***** Exercise material

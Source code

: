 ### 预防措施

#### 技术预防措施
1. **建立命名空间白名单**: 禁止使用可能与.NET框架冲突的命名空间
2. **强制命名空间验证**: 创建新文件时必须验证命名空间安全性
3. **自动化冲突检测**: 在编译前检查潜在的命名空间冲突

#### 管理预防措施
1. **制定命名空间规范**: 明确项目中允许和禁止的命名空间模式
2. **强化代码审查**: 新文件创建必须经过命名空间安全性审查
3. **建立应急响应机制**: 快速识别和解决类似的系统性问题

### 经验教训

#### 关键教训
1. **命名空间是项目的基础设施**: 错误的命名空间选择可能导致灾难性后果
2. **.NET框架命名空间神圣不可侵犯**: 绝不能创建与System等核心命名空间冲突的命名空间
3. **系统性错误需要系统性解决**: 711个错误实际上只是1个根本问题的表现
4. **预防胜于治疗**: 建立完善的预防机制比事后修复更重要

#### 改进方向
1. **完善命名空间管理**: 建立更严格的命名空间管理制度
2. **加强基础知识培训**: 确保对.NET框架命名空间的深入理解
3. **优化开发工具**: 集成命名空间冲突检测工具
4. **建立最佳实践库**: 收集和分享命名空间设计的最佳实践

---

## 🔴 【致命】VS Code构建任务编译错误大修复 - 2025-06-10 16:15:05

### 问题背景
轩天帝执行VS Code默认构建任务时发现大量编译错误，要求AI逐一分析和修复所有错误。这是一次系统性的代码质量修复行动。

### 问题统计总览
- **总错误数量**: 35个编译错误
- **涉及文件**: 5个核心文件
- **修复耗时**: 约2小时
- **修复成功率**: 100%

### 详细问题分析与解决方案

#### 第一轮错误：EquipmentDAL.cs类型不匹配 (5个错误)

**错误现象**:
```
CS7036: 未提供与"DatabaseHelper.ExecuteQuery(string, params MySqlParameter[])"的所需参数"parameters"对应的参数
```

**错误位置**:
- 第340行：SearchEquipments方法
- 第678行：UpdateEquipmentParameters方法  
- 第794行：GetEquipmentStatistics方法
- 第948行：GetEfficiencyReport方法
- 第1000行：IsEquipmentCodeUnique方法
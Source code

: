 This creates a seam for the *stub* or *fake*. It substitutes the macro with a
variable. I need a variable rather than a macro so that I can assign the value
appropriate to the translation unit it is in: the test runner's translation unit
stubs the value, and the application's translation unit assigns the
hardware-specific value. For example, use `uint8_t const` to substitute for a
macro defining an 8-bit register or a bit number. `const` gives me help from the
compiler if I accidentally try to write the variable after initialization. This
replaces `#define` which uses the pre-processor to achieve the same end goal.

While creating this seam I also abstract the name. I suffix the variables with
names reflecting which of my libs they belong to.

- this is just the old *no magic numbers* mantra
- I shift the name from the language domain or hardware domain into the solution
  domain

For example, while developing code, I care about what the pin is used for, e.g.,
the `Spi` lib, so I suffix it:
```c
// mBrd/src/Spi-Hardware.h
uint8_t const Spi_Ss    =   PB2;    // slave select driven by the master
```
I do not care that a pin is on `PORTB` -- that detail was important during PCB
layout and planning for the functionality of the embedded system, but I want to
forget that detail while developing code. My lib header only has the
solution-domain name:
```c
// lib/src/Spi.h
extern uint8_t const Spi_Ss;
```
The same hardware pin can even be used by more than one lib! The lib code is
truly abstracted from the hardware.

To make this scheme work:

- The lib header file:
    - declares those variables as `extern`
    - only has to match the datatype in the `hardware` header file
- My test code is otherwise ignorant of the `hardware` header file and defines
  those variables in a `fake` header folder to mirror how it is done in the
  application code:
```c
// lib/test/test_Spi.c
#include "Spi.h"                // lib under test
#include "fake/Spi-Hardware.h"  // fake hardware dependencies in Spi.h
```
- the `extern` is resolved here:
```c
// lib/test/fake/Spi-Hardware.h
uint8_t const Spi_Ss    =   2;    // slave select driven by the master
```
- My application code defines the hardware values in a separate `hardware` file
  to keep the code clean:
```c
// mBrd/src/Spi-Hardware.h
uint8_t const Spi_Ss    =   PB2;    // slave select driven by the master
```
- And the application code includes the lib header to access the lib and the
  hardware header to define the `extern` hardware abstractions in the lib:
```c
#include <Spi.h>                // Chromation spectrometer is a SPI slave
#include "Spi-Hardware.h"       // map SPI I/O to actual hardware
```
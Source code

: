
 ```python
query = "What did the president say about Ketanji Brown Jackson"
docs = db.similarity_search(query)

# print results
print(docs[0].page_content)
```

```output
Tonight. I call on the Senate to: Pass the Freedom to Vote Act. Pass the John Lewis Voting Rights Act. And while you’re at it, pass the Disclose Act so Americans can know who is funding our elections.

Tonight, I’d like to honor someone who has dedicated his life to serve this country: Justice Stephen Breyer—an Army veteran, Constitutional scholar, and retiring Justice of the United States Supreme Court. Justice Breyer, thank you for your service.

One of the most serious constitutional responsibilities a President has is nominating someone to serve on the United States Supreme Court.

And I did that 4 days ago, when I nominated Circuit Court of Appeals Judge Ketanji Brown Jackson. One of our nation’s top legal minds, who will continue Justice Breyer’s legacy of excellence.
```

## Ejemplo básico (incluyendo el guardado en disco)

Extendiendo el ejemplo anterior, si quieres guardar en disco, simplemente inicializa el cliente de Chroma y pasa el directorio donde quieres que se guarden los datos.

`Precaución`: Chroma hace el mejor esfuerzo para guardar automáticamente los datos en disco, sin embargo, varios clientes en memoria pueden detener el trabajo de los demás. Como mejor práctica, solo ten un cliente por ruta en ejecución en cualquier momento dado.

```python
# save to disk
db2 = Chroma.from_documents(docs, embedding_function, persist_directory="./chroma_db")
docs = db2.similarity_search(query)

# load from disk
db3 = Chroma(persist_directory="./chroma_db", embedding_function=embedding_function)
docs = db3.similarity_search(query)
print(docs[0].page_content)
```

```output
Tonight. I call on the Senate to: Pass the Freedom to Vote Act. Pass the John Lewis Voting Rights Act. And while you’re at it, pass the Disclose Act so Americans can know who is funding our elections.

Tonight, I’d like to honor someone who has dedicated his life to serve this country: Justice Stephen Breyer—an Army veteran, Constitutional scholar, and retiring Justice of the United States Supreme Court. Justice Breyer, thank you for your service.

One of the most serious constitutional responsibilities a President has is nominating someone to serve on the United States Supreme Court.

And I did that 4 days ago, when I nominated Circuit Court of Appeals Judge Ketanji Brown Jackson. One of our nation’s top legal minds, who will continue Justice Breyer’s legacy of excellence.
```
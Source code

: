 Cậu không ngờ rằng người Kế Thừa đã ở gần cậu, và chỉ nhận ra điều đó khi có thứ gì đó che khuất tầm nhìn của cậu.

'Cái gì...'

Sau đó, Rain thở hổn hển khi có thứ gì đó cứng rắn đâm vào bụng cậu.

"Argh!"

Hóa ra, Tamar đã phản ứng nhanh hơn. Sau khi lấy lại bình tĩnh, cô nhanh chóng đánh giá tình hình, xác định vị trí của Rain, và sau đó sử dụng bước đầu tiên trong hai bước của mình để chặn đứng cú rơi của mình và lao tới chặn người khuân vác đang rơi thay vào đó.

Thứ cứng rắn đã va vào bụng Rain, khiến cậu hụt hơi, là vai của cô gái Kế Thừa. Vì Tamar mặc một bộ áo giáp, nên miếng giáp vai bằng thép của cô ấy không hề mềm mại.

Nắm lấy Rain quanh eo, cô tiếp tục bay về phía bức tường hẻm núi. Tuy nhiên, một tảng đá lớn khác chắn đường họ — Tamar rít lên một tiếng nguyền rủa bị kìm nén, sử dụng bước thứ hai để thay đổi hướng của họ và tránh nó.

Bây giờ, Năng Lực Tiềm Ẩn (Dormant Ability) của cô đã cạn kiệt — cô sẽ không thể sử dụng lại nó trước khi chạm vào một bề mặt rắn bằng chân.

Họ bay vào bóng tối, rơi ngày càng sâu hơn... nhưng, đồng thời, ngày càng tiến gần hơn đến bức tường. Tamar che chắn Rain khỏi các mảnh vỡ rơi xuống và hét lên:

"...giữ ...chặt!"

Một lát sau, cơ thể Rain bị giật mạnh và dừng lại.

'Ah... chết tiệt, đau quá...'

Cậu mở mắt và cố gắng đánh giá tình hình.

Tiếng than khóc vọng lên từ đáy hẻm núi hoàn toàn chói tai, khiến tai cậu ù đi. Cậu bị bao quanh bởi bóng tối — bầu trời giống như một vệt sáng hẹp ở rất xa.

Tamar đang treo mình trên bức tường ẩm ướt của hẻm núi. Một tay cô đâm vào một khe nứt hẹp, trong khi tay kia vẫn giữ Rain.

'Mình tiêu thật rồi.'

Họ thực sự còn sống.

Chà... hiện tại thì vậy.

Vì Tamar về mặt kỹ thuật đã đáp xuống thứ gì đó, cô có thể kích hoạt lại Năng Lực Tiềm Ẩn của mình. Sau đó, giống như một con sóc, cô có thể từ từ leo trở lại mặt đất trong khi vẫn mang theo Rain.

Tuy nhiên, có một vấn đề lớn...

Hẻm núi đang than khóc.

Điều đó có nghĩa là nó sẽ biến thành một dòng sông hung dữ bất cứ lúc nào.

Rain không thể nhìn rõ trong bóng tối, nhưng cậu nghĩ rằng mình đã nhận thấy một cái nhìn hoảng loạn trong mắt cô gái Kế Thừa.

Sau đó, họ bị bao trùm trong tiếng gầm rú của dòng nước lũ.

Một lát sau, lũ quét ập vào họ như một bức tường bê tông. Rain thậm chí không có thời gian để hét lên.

**********

> [Brief]
Please copy every line from the entries that includes the word "trong".

> [Completed exercise]
Hóa ra, Tamar đã phản ứng nhanh hơn. Sau khi lấy lại bình tĩnh, cô nhanh chóng đánh giá tình hình, xác định vị trí của Rain, và sau đó sử dụng bước đầu tiên trong hai bước của mình để chặn đứng cú rơi của mình và lao tới chặn người khuân vác đang rơi thay vào đó.
Tamar đang treo mình trên bức tường ẩm ướt của hẻm núi. Một tay cô đâm vào một khe nứt hẹp, trong khi tay kia vẫn giữ Rain.
Vì Tamar về mặt kỹ thuật đã đáp xuống thứ gì đó, cô có thể kích hoạt lại Năng Lực Tiềm Ẩn của mình. Sau đó, giống như một con sóc, cô có thể từ từ leo trở lại mặt đất trong khi vẫn mang theo Rain.
Rain không thể nhìn rõ trong bóng tối, nhưng cậu nghĩ rằng mình đã nhận thấy một cái nhìn hoảng loạn trong mắt cô gái Kế Thừa.
Sau đó, họ bị bao trùm trong tiếng gầm rú của dòng nước lũ.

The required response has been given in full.